Tianjin Updates

Save water, save life

By Carmen King (JIN magazine)

Updated: 2018-08-13

An award-winning poster painted by kids.jpg

An award-winning poster painted by kids

Water is essential to life. Without water, life ceases rather quickly. In some places water supplies are insufficient (水资源紧张 shuǐ zīyuán jǐnzhāng). Even America isn't immune to droughts. California is one of the most populous states in the country and has its fair share of water related restrictions when resources are running low. Tianjin like China’s capital Beijing has a relatively dry climate despite being not too far from the Bohai Sea and having the Haihe River running through it.
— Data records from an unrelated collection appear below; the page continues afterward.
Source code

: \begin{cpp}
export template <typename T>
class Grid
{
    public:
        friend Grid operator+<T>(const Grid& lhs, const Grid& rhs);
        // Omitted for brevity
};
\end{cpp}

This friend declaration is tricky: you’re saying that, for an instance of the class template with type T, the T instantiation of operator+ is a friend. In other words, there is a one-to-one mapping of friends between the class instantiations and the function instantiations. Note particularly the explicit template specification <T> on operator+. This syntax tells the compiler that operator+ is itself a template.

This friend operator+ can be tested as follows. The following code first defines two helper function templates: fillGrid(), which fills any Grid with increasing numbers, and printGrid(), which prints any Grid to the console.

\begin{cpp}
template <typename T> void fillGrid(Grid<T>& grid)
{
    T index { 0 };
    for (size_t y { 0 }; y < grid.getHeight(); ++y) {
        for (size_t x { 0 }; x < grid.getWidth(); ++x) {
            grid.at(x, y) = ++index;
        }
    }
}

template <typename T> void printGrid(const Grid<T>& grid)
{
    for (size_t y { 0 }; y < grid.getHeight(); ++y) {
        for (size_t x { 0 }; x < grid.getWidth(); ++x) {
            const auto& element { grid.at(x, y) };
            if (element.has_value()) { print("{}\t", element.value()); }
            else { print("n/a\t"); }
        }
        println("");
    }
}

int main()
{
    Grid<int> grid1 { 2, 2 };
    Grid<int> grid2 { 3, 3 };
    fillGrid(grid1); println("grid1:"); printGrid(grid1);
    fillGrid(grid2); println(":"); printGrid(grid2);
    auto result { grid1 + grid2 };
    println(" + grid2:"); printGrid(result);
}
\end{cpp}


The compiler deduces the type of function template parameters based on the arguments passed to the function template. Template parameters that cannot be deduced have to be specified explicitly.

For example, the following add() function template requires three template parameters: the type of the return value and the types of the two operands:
These natural water resources can be deceiving though in terms of actual available water supply. The water we use at home and drink may not come from these sources. Therefore, just because oceans and rivers are nearby, that doesn't mean water shouldn't be appreciated and conserved.  

Water conservation has been a real issue for the global family for some time. According to www.imdb.com an educational music collection known as "Schoolhouse Rock!" ran from 1973-2003 includes a 2009 episode entitled "You Oughta Be Savin' Water." In that video, the catchy chorus is: "If you're not conservin' water, you oughta, you oughta!" The lyrics highlight a number of core water conservation techniques and the benefits. For example, it says, fixing that leaking faucet can save 20 gallons a day and taking a minute shorter shower and using a water saving head can save 1,500 gallons a month. Another fantastic line in the song is: "It's ok to use me, but please don't abuse me."
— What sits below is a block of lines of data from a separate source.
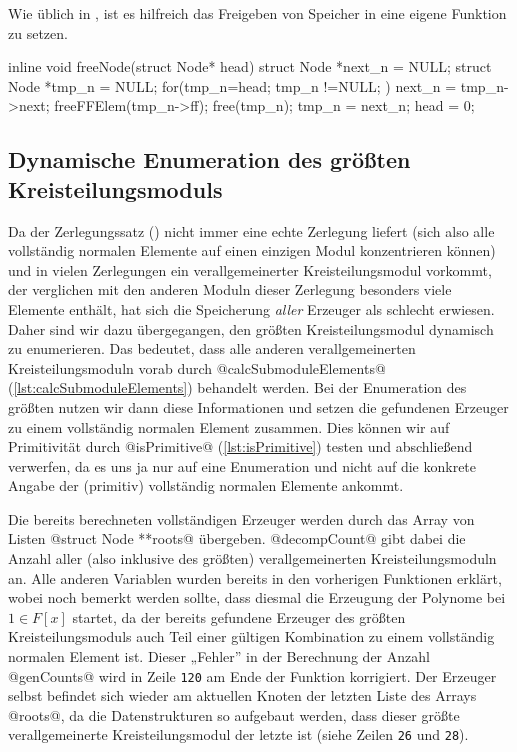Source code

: Wie üblich in \Clang, ist es hilfreich das Freigeben von Speicher in eine 
eigene Funktion zu setzen.

\begin{ccode}[caption={[\texttt{void freeNode} aus 
 \url{../Sage/enumeratePCNs.c}]Aus \url{../Sage/enumeratePCNs.c}},
  label=lst:freeNode]
inline void freeNode(struct Node* head){
    struct Node *next_n = NULL;
    struct Node *tmp_n = NULL;
    for(tmp_n=head; tmp_n !=NULL; ){
        next_n = tmp_n->next;
        freeFFElem(tmp_n->ff);
        free(tmp_n);
        tmp_n = next_n;
    }
    head = 0;
}
\end{ccode}

\subsection{Dynamische Enumeration des größten Kreisteilungsmoduls}
\label{sub:dynamische_enumeration}

Da der Zerlegungssatz () nicht immer eine echte
Zerlegung liefert (sich also alle vollständig normalen Elemente auf einen
einzigen Modul konzentrieren können) und in vielen Zerlegungen ein 
verallgemeinerter
Kreisteilungsmodul vorkommt, der verglichen mit den anderen Moduln dieser
Zerlegung besonders viele Elemente enthält, hat sich die Speicherung
\emph{aller} Erzeuger als schlecht erwiesen. Daher sind wir dazu übergegangen,
den größten Kreisteilungsmodul dynamisch zu enumerieren. Das bedeutet, dass
alle anderen verallgemeinerten Kreisteilungsmoduln vorab durch 
@calcSubmoduleElements@ (\autoref{lst:calcSubmoduleElements}) behandelt werden.
Bei der Enumeration des größten nutzen wir dann diese Informationen und setzen
die gefundenen Erzeuger zu einem vollständig normalen Element zusammen. Dies
können wir auf Primitivität durch @isPrimitive@
(\autoref{lst:isPrimitive}) testen und abschließend verwerfen, da es uns ja nur
auf eine Enumeration und nicht auf die konkrete Angabe der 
(primitiv) vollständig normalen Elemente ankommt.

Die bereits berechneten vollständigen Erzeuger werden durch 
das Array von Listen @struct Node **roots@ übergeben. @decompCount@ gibt dabei
die Anzahl aller (also inklusive des größten) verallgemeinerten
Kreisteilungsmoduln an. Alle anderen Variablen wurden bereits in den vorherigen
Funktionen erklärt, wobei noch bemerkt werden sollte, dass diesmal die
Erzeugung der Polynome bei $1 \in F[x]$ startet, da der bereits gefundene
Erzeuger des größten Kreisteilungsmoduls auch Teil einer gültigen Kombination
zu einem vollständig normalen Element ist. Dieser „Fehler” in der Berechnung
der Anzahl @genCounts@ wird in Zeile \texttt{120} am Ende der Funktion
korrigiert. Der Erzeuger selbst befindet sich wieder am aktuellen Knoten der
letzten Liste des Arrays @roots@, da die Datenstrukturen so
aufgebaut werden, dass dieser größte verallgemeinerte Kreisteilungsmodul der
letzte ist (siehe Zeilen \texttt{26} und \texttt{28}).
The song above clearly was created to educate a younger audience, which is where the problem often starts. As humans, many lifelong bad habits start during childhood. For that reason, the example set by adults, both in the home and at school is very important. Around Tianjin it seems countless public bathrooms have signs posted imploring visits to conserve water, such as: 节约用水 (jiéyuē yòngshuǐ). Oddly enough, while the intent of these signs is good, it is arguable that public restrooms are hardly the greatest source of water waste.
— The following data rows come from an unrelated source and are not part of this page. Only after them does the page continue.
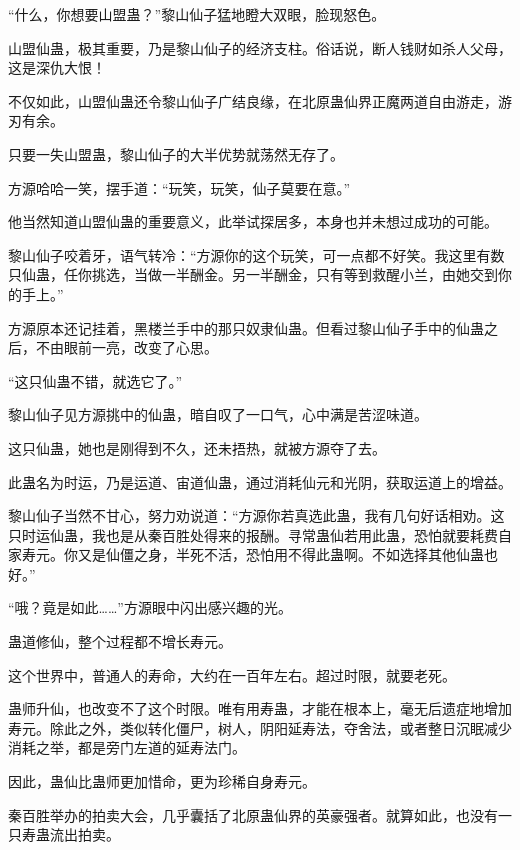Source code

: 
\begin{this_body}



“什么，你想要山盟蛊？”黎山仙子猛地瞪大双眼，脸现怒色。

山盟仙蛊，极其重要，乃是黎山仙子的经济支柱。俗话说，断人钱财如杀人父母，这是深仇大恨！

不仅如此，山盟仙蛊还令黎山仙子广结良缘，在北原蛊仙界正魔两道自由游走，游刃有余。

只要一失山盟蛊，黎山仙子的大半优势就荡然无存了。

方源哈哈一笑，摆手道：“玩笑，玩笑，仙子莫要在意。”

他当然知道山盟仙蛊的重要意义，此举试探居多，本身也并未想过成功的可能。

黎山仙子咬着牙，语气转冷：“方源你的这个玩笑，可一点都不好笑。我这里有数只仙蛊，任你挑选，当做一半酬金。另一半酬金，只有等到救醒小兰，由她交到你的手上。”

方源原本还记挂着，黑楼兰手中的那只奴隶仙蛊。但看过黎山仙子手中的仙蛊之后，不由眼前一亮，改变了心思。

“这只仙蛊不错，就选它了。”

黎山仙子见方源挑中的仙蛊，暗自叹了一口气，心中满是苦涩味道。

这只仙蛊，她也是刚得到不久，还未捂热，就被方源夺了去。

此蛊名为时运，乃是运道、宙道仙蛊，通过消耗仙元和光阴，获取运道上的增益。

黎山仙子当然不甘心，努力劝说道：“方源你若真选此蛊，我有几句好话相劝。这只时运仙蛊，我也是从秦百胜处得来的报酬。寻常蛊仙若用此蛊，恐怕就要耗费自家寿元。你又是仙僵之身，半死不活，恐怕用不得此蛊啊。不如选择其他仙蛊也好。”

“哦？竟是如此……”方源眼中闪出感兴趣的光。

蛊道修仙，整个过程都不增长寿元。

这个世界中，普通人的寿命，大约在一百年左右。超过时限，就要老死。

蛊师升仙，也改变不了这个时限。唯有用寿蛊，才能在根本上，毫无后遗症地增加寿元。除此之外，类似转化僵尸，树人，阴阳延寿法，夺舍法，或者整日沉眠减少消耗之举，都是旁门左道的延寿法门。

因此，蛊仙比蛊师更加惜命，更为珍稀自身寿元。

秦百胜举办的拍卖大会，几乎囊括了北原蛊仙界的英豪强者。就算如此，也没有一只寿蛊流出拍卖。


\end{this_body}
In asking many different people, including expats and locals, teachers and parents, one thing became very apparent, there wasn't a ton of official, large scale educational events going on when it comes to water conservation. While everyone of course had a general awareness and mentioned a few minor attempts to help children be water conscious, nothing really jumped out in terms of a major effort to make a real difference. Since children spend so much time at school, it is a good idea to strengthen and increase the understanding of water issues via routine and memorable educational events. While the song mentioned earlier is cute, it may lack real long-term effectiveness. Children need to hear things over and over again. In addition, helping children to understand why water conservation is so important may be the hardest job of all. Telling them what not to do, is relatively easy. But usually falls on deaf ears. Education efforts need to be consistent, age appropriate and reach the heart.

Every drop counts.jpg

Every drop counts


Outside of school, the home may be one of the biggest training grounds in a child's life. Therefore, how the parents and grandparents handle water will no doubt affect the child. A famous PSA featuring a dad confronting his son about drug use coined the phrase: "I learned it by watching you!" along with a bold warning: "Parents who use drugs have children who use drugs." That principle applies with many things, including wasting water. Parents who live a life conscious about water usage, likely will instill such good habits in their children even without a constant verbal harping. 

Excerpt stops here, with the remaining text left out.